Through A Window by HG Wells
The stories that led to Hitchcock’s masterpiece ‘Rear Window’ are mostly overlooked these days, so I think a shout-out is in order. The movie was scripted by John Michael Hayes and based on the 1942 short story ‘It Had To Be Murder’ by Cornell Woolrich. This, in turn, had its roots in an 1894 story by the great HG Wells called ‘Through A Window’, in which the bandaged (‘mummified’) invalid protagonist Bailey whiles away his days looking out of his window onto the river. He gains great pleasure from the toing and froing of its craft, until, one morning, conflict erupts between the crew of a passing launch and our solitary spectator finds himself embroiled in the drama.
You by Caroline Kepnes
In the first installment of Kepnes’ Joe Goldberg series, the ‘Rear Window’ trope is turned on its head as Joe spies on his target, the pulchritudinous Beck, from the street outside her West Village apartment. Crucially, her ‘shoebox’ unit is at parlor level and, what with her habit of leaving her blinds open irrespective of the activity at hand, is a gift for peeping Toms. Joe’s eye for interior details is sharp – the dependable microwave and the Brown University mug, the neglected ‘writer’s’ laptop and the used and abused pillow – but, best of all, he invites us to contrast Beck’s abode with his own shamefully squalid digs in the Bronx, not to mention the ghastly Peach’s multi-roomed palace uptown.

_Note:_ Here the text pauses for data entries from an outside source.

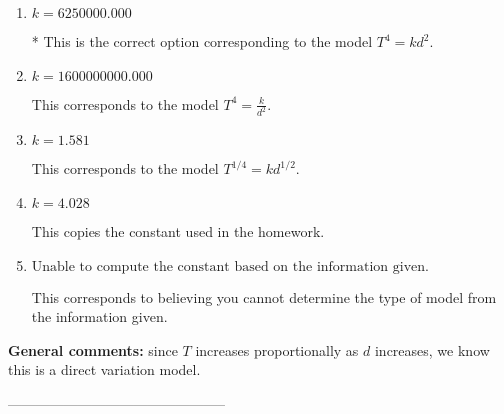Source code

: \documentclass{extbook}[14pt]
\begin{document}
\begin{enumerate}[label=\Alph*.] 
\item $ k = 6250000.000 $ 

 * This is the correct option corresponding to the model $T^{4} = k d^{2}$. 
\item $ k = 1600000000.000 $ 

 This corresponds to the model $T^{4} = \frac{k}{d^{2}}$. 
\item $ k = 1.581 $ 

 This corresponds to the model $T^{1/4} = k d^{1/2}$. 
\item $ k = 4.028 $ 

 This copies the constant used in the homework. 
\item $ \text{Unable to compute the constant based on the information given.} $ 

 This corresponds to believing you cannot determine the type of model from the information given. 
\end{enumerate} 
 
\textbf{General comments:} since $T$ increases proportionally as $d$ increases, we know this is a direct variation model.

-----------------------------------------------
\end{document}
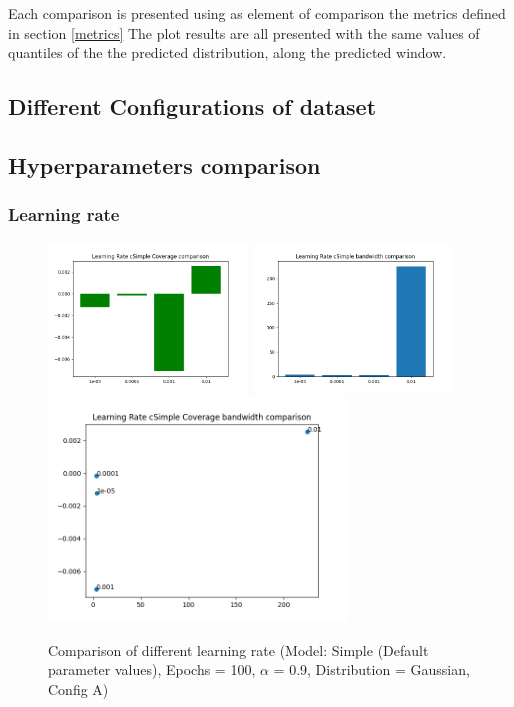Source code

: \documentclass[a4paper, 12pt]{article}
\begin{document}
Each comparison is presented using as element of comparison the metrics defined in section \ref{metrics}
The plot results are all presented with the same values of quantiles of the the predicted distribution, along the predicted window.

\subsection{Different Configurations of dataset}

\subsection{Hyperparameters comparison}

\subsubsection{Learning rate} \label{comp_lr}

\begin{figure}[!h]
    \centering
    \includegraphics[width=200px]{plots/hist/a/lr/cSimple/Coverage.png}
    \includegraphics[width=200px]{plots/hist/a/lr/cSimple/bandwidth.png}
    \includegraphics[width=300px]{plots/scatter/a/lr/cSimple/Coverage_bandwidth.png}
    \caption{Comparison of different learning rate (Model: Simple (Default parameter values), Epochs = 100, $\alpha$ = 0.9, Distribution = Gaussian, Config A)}
    \label{fig:comp_lr}
\end{figure}
\end{document}
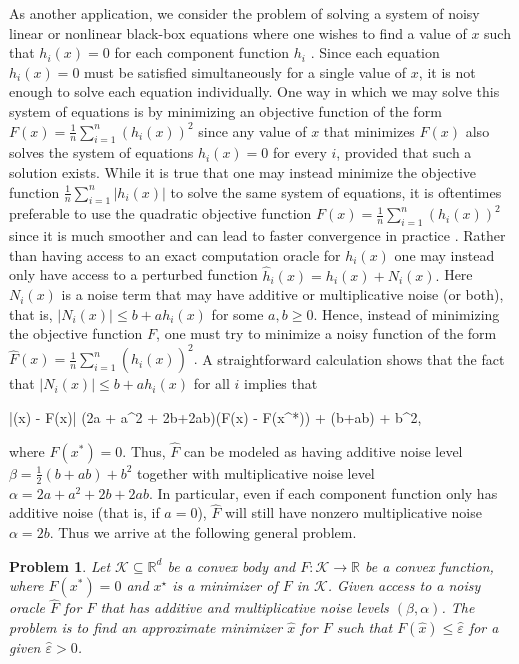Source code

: \documentclass[final,12pt]{colt2018} %
\newtheorem{problem}{Problem}
\def \be{\begin{equs}}
\def \ee{\end{equs}}
\begin{document}
{As another application, we consider the problem of solving a system of noisy linear or nonlinear black-box equations where one wishes to find a value of $x$ such that $h_i(x)=0$ for each component function $h_i$ \citep{chen2015stochastic}. 
%  
 Since each equation $h_i(x)=0$  must be satisfied simultaneously for a single value of $x$, it is not enough to solve each equation individually.  
One way in which we may solve this system of equations is by minimizing an objective function of the form
$F(x) = \frac{1}{n} \sum_{i=1}^n(h_i(x))^2$
%
since any value of $x$ that minimizes $F(x)$ also solves the system of equations $h_i(x)=0$ for every $i$, provided that such a solution exists.  While it is true that one may instead minimize the objective function  $\frac{1}{n} \sum_{i=1}^n |h_i(x)|$ to solve the same system of equations, it is oftentimes preferable to use the quadratic objective function  $F(x) = \frac{1}{n} \sum_{i=1}^n(h_i(x))^2$ since it is much smoother and can lead to faster convergence in practice \citep{chen2015stochastic}.
%
Rather than having access to an exact computation oracle for $h_i(x)$ one may instead only have access to a perturbed function $\hat{h}_i(x) = h_i(x) + N_i(x).$
%
  Here $N_i(x)$ is a noise term that may have additive or multiplicative noise (or both), that is, $|N_i(x)| \leq b + ah_i(x)$ for some $a,b \geq 0$. 
Hence, instead of minimizing the objective function $F$, one must try to minimize a noisy function of the form 
%
$\hat{F}(x) =\frac{1}{n} \sum_{i=1}^n(\hat{h}_i(x))^2.$
A straightforward calculation shows that the fact that $|N_i(x)| \leq b + ah_i(x)$ for all $i$ implies that 
%
\be
|(x) - F(x)| 
 \leq  (2a + a^2 + 2b+2ab)(F(x) - F(x^{*})) + (b+ab) + b^2,
\ee
%
where $F(x^{*}) = 0$.  Thus, $\hat{F}$ can be modeled as having additive noise  level $\beta = \frac{1}{2}(b+ab) + b^2$ together with multiplicative noise  level $\alpha = 2a + a^2 + 2b+2ab$. 
  In particular, even if each component function only has additive noise (that is, if $a=0$), $\hat{F}$ will still have nonzero multiplicative noise $\alpha = 2b$.
%
Thus we arrive at  the following  general problem.
%
\begin{problem}\label{problem1}
Let $\mathcal{K} \subseteq \mathbb{R}^d$ be a convex body and $F: \mathcal{K} \rightarrow \mathbb{R}$ be a  convex function, where $F(x^{*})=0$
%
and $x^\star$ is a minimizer of $F$ in $\mathcal{K}$.
%
Given access to a noisy oracle $\hat{F}$ for $F$ that has additive and multiplicative noise  levels $(\beta,\alpha)$.  
%
The problem is to find an approximate minimizer $\hat{x}$ for $F$ such that $F(\hat{x}) \leq \hat{\varepsilon}$ for a given $\hat{\varepsilon} >0$.
\end{problem}
%

}
\end{document}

The Adventures of Sherlock Holmes, by Arthur Conan Doyle
Amid the fifty-plus stories of extraordinary situations involving the famous consulting detective, one constant remains: his flat at 221B Baker Street. Holmes resides on the first floor, his study overlooking Baker Street, with Watson’s room on the second floor and housekeeper Mrs. Hudson’s quarters down below. From the scientific charts on the wall to the wax replica of his own head on the bookshelf, fascinating objects abound, creating a vivid profile of an eccentric and a hoarder. How enjoyable it is to picture Sherlock tripping over his bearskin hearthrug in his haste to reach his stash of tobacco in the toe of a Persian slipper (not unlike me in my first London flat.)
The Paying Guests by Sarah Waters
The closest Waters has come to crime (and not so much a whodunnit as a will-they-get-away-with-it), The Paying Guests is set in the febrile summer of 1922, when déclassé Len and Lilian Barber install themselves in an apartment carved from the upper floor of a Camberwell villa belonging to the bourgeois Frances Wray. Taking in lodgers is a purely economic arrangement for Frances, the only feasible way she and her mother to continue to fund their large home, and yet, from the moment the Barbers take possession of their excellent rooms, a disturbing alteration in mood occurs. A masterpiece.
The Paris Apartment by Lucy Foley
I’m a big fan of Foley’s locked-room mysteries and the casts of flawed characters she assembles with a distinctive relish, millennials very much to the fore. In this latest, down-on-her-luck Brit Jess arrives at a grand apartment block in Monmartre to visit her brother Ben, only to find him gone and his neighbors anxious to guard their secrets. The descriptions of 12 rue des Amants, with its concealed staircase and dumb waiter, are fabulously evocative, as are the scenes set in the streets – though, once the body count starts to rise, the Paris Tourist Board would be forgiven for disavowing the whole shebang.